- **About this exercise**:
Look through the lines below for the word "real", and copy every line that has it.

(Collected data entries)
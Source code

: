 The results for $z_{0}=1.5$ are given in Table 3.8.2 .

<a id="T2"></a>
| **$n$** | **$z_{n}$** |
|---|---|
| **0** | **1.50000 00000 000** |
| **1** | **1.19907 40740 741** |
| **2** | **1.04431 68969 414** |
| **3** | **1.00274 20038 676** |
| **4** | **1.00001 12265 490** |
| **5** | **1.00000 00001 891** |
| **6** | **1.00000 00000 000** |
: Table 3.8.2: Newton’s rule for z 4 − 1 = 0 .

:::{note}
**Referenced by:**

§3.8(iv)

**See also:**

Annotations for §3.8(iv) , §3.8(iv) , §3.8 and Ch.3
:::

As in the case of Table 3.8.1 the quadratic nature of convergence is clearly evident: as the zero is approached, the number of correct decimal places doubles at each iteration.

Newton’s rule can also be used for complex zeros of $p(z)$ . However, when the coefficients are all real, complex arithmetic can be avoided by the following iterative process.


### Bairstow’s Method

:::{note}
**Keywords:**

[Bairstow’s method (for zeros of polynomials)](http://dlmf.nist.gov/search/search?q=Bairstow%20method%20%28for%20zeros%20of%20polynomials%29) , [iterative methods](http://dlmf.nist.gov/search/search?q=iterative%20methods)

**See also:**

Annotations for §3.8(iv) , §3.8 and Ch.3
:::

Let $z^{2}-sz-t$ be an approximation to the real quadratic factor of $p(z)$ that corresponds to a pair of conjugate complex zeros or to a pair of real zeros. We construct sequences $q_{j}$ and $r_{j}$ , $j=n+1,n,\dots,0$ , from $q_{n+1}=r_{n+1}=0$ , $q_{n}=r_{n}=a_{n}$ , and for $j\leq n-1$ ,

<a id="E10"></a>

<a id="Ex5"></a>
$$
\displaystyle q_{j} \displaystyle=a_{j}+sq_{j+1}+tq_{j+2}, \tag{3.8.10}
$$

- **Response box**:
Newton’s rule can also be used for complex zeros of $p(z)$ . However, when the coefficients are all real, complex arithmetic can be avoided by the following iterative process.
Let $z^{2}-sz-t$ be an approximation to the real quadratic factor of $p(z)$ that corresponds to a pair of conjugate complex zeros or to a pair of real zeros. We construct sequences $q_{j}$ and $r_{j}$ , $j=n+1,n,\dots,0$ , from $q_{n+1}=r_{n+1}=0$ , $q_{n}=r_{n}=a_{n}$ , and for $j\leq n-1$ ,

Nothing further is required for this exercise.